I have a confession to make. I shot my first picture when I was a little boy. By myself. At the time, we lived in Little Falls, Minnesota. “The biggest little pig market in the world.” “Boyhood home of Charles Lindbergh.” “Morrison County Seat.” And we lived for a while on the West Side. Of Little Falls. You see, the Mississippi River divided the town in two parts. We lived about a block from the Mighty Mississippi, and could cross it by foot in the winter when it was frozen over (but we did not because we might fall through the ice and drown) or on the railroad trestle (but we did not because we might not make it in between trains and be cut in two) But it was inside my little house with the willow tree in the side yard where I shot my first photograph.
One day I was alone in the den. My two brothers and my mom must have been distracted. We had these grey sectional sofas in there and our television set.

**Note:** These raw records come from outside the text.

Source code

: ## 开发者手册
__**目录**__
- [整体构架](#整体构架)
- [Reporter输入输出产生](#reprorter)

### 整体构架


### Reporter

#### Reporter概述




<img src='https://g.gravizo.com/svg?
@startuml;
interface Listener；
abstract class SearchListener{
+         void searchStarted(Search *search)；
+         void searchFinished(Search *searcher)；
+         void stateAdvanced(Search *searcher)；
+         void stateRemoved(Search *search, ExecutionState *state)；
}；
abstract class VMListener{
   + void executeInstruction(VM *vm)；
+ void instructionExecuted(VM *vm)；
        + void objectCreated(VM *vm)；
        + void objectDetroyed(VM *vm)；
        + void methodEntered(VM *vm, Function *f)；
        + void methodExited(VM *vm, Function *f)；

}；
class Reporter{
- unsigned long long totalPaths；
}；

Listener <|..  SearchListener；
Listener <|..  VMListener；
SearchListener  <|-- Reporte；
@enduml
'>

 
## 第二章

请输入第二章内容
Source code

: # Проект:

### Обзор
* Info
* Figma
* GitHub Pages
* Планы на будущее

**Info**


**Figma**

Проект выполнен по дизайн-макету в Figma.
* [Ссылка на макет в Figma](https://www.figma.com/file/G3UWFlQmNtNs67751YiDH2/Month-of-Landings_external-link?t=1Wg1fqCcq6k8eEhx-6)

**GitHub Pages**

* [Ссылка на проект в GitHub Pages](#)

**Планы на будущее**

And on one side there were glass blocks making a window, letting in light, yet keeping privacy. The sectionals were definitely old school with massive ends made perfectly flat so that the person sitting could set their cup of coffee or mug of beer right there and not spill a drop.
While alone, I came upon our family camera. It was a black plastic Kodak camera with two grey plastic buttons and one grey knob for winding. (The link shows the model I used. Photo of the Hawkeye by Dick Lyon) The button on the right (as one holds it) would shoot the picture. The one on the left…well, I didn’t know what it did. There was a separate flash attachment that took bulbs. And they were the bright ones, and would burn if you touched them too soon after use. But the flash attachment was not on when I came across the device. It took 620 film, an invention of Kodak designed to sell film, which was just like 120 film but with different spools. Marketing genius! To change the film in a camera like this one, there was a need to move the empty spool to the take-up position and then unroll the backing paper to thread on to that spool. Once closed, the camera operator would wind it ahead, looking in the little red window on the back until the number 1 appeared. Then it was ready. Up to that time I had found out about the window and the numbers. The viewfinder was the kind where the user looked down at a tiny glass view, composed the shot, and then pressed down the button on the right side. Then the film needed to be wound ahead by one number.
I set the camera down on the arm of the sectional and pointed it toward the window. Then I moved the button on the left up, the only way it would go. And I pushed the other one down and held it for a little while. But soon I was overcome with fear of discovery and put the camera back to its place with every thing in place, even winding the film one frame forward. I had taken my first shot. What I did not know was that the button on the left, when raised, changed the shutter. It made it stay open while the shutter button was held down. I had made a time exposure. The combination of the longer time and the window light allowed the picture to “turn out.” I did not tell anyone. But much later when the film was developed and printed, one print was of a funny shot of our den with nobody in it. To this day, it has been my secret. Let’s just keep it between us, okay?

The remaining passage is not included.